微機電陀螺儀與加速計之量測與分析

Abstract

在微機電陀螺儀的研究中，頻率匹配是一個很重要的議題。因為在高品質因子的情況時，共振頻率的頻寬會很窄且振幅很大。因此，在製程上的精細度會有很高的要求，以達到頻率匹配。通常來說會有幾種方法來解決此問題，一種是具有可調變共振頻率之設計；另一種則是放大操作頻寬。 本論文設計一具有雙去耦合結構及可放大操作頻寬之微機電陀螺儀。此陀螺儀由在驅動端與感測端各三個共振器以交互垂直結構組成。每個共振器以機械微懸臂樑互相連結，使得驅動與感測端能夠藉由共振器的耦合由不同共振模態形成一放大頻寬；在驅動端和感測端之共振器由 U 型質量塊及六個交互垂直之去耦合彈簧連結而成，用來避免兩端震動互相影響。 實驗有兩部分：一為量測驅動端與感測端之共振頻率，並繪製其頻率響應圖，從結果得知我們不僅能夠放大兩端之操作頻率，並且得到良好的頻率匹配；另一為陀螺儀旋轉實驗，從實驗量測電壓輸出與角速度之對應圖表，在共振頻率下隨著角速度的增加電壓輸出也跟著增加，也就是說隨著角速度的增加，元件受到的柯氏力也漸增。反之在非共振頻率下，電壓輸出並未與角速度成正比之變化。 在加速計方面，本論文將探討如何分析一個具有雙重感測機制的微機電加速計的數據，此加速計可同時使用電容式感測以及壓阻式感測來量測加速度。我們的目標是藉由同時用兩種方式量測加速度，並運用數學的方法來減少量測的誤差。
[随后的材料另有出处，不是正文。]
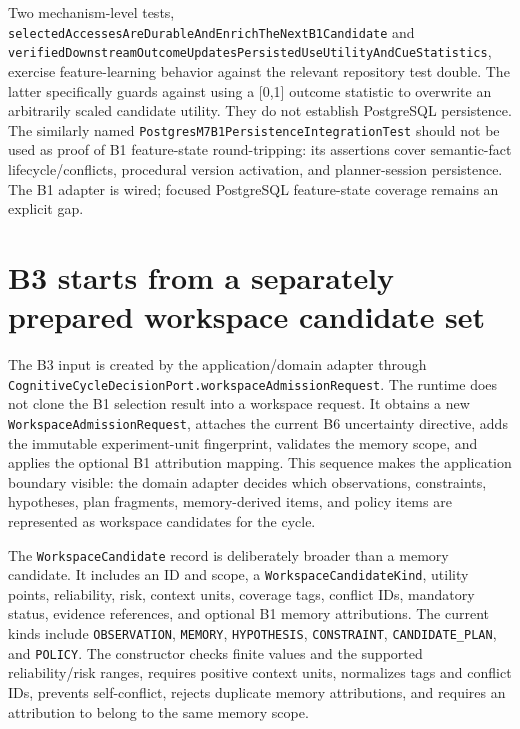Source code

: Two mechanism-level tests, \texttt{selected\allowbreak{}Accesses\allowbreak{}Are\allowbreak{}Durable\allowbreak{}And\allowbreak{}Enrich\allowbreak{}The\allowbreak{}Next\allowbreak{}B1\allowbreak{}Candidate} and \texttt{verified\allowbreak{}Downstream\allowbreak{}Outcome\allowbreak{}Updates\allowbreak{}Persisted\allowbreak{}Use\allowbreak{}Utility\allowbreak{}And\allowbreak{}Cue\allowbreak{}Statistics}, exercise feature-learning behavior against the relevant repository test double. The latter specifically guards against using a [0,1] outcome statistic to overwrite an arbitrarily scaled candidate utility. They do not establish PostgreSQL persistence. The similarly named \texttt{Postgres\allowbreak{}M7\allowbreak{}B1\allowbreak{}Persistence\allowbreak{}Integration\allowbreak{}Test} should not be used as proof of B1 feature-state round-tripping: its assertions cover semantic-fact lifecycle/conflicts, procedural version activation, and planner-session persistence. The B1 adapter is wired; focused PostgreSQL feature-state coverage remains an explicit gap.

\section{B3 starts from a separately prepared workspace candidate set}
\label{sec:ch21-b3-candidates}

The B3 input is created by the application/domain adapter through \texttt{Cognitive\allowbreak{}Cycle\allowbreak{}Decision\allowbreak{}Port.\allowbreak{}workspace\allowbreak{}Admission\allowbreak{}Request}. The runtime does not clone the B1 selection result into a workspace request. It obtains a new \texttt{Workspace\allowbreak{}Admission\allowbreak{}Request}, attaches the current B6 uncertainty directive, adds the immutable experiment-unit fingerprint, validates the memory scope, and applies the optional B1 attribution mapping. This sequence makes the application boundary visible: the domain adapter decides which observations, constraints, hypotheses, plan fragments, memory-derived items, and policy items are represented as workspace candidates for the cycle.

The \texttt{WorkspaceCandidate} record is deliberately broader than a memory candidate. It includes an ID and scope, a \texttt{Workspace\allowbreak{}Candidate\allowbreak{}Kind}, utility points, reliability, risk, context units, coverage tags, conflict IDs, mandatory status, evidence references, and optional B1 memory attributions. The current kinds include \texttt{OBSERVATION}, \texttt{MEMORY}, \texttt{HYPOTHESIS}, \texttt{CONSTRAINT}, \texttt{CANDIDATE\_PLAN}, and \texttt{POLICY}. The constructor checks finite values and the supported reliability/risk ranges, requires positive context units, normalizes tags and conflict IDs, prevents self-conflict, rejects duplicate memory attributions, and requires an attribution to belong to the same memory scope.

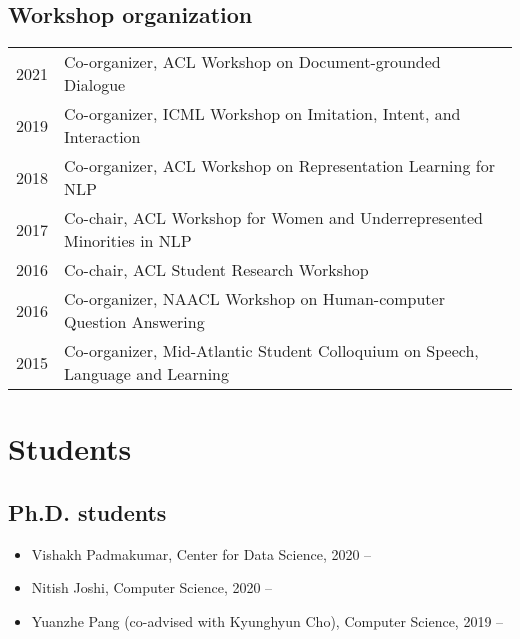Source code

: \documentclass[a4paper,11pt]{article}
\begin{document}
\subsection{Workshop organization}
\begin{longtable}{rl}
2021 & Co-organizer, ACL Workshop on Document-grounded Dialogue \\
2019 & Co-organizer, ICML Workshop on Imitation, Intent, and Interaction \\
2018 & Co-organizer, ACL Workshop on Representation Learning for NLP \\
2017 & Co-chair, ACL Workshop for Women and Underrepresented Minorities in NLP \\
2016 & Co-chair, ACL Student Research Workshop \\
2016 & Co-organizer, NAACL Workshop on Human-computer Question Answering \\
2015 & Co-organizer, Mid-Atlantic Student Colloquium on Speech, Language and Learning
\end{longtable}

\section{Students}
\subsection{Ph.D. students}
\begin{itemize}
    \item Vishakh Padmakumar, Center for Data Science, 2020 --
    \item Nitish Joshi, Computer Science, 2020 --
    \item Yuanzhe Pang (co-advised with Kyunghyun Cho), Computer Science, 2019 --
\end{itemize}
\end{document}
In the research of MEMS gyroscope, frequency matching is an important issue. In the High-Q condition, the bandwidth of resonance frequency is very narrow and the amplitude is very great.So the fabrication has to be accurate. Normally, there are several methods to solve this problem. One is in-operation tuning and the other one is broaden the operation bandwidth. In this thesis, we design a MEMS double-decoupled gyroscope with an enhanced operation bandwidth. There are three oscillators in drive and sense and they are orthogonal structure. Each oscillator is linked together by mechanical coupling beams, and we can broaden the operation bandwidth in drive and sense by coupling different modes. A U-shape proof mass and six orthogonal decoupling springs are used to connect drive unit and sense unit in order to prevent the interference. There are two experiments: One is the measurement of frequency response of drive and sense, and we indeed enhance the operation bandwidth and have a great frequency matching from the result. The other one is gyroscope experiment, we measure the voltage output versus angular rate. At the resonant frequency, voltage output is greater while angular rate is faster. On the other hand, at off-resonant frequency, output voltage doesn’t change while angular rate changes. We talk about how to analyze the data of micro accelerometers using hybrid sensing mechanism. The accelerometer can measure the acceleration by using capacitive sensing and piezoresistive sensing. Our goal is to measure acceleration with two ways of sensing and to reduce measurement error by mathematical method.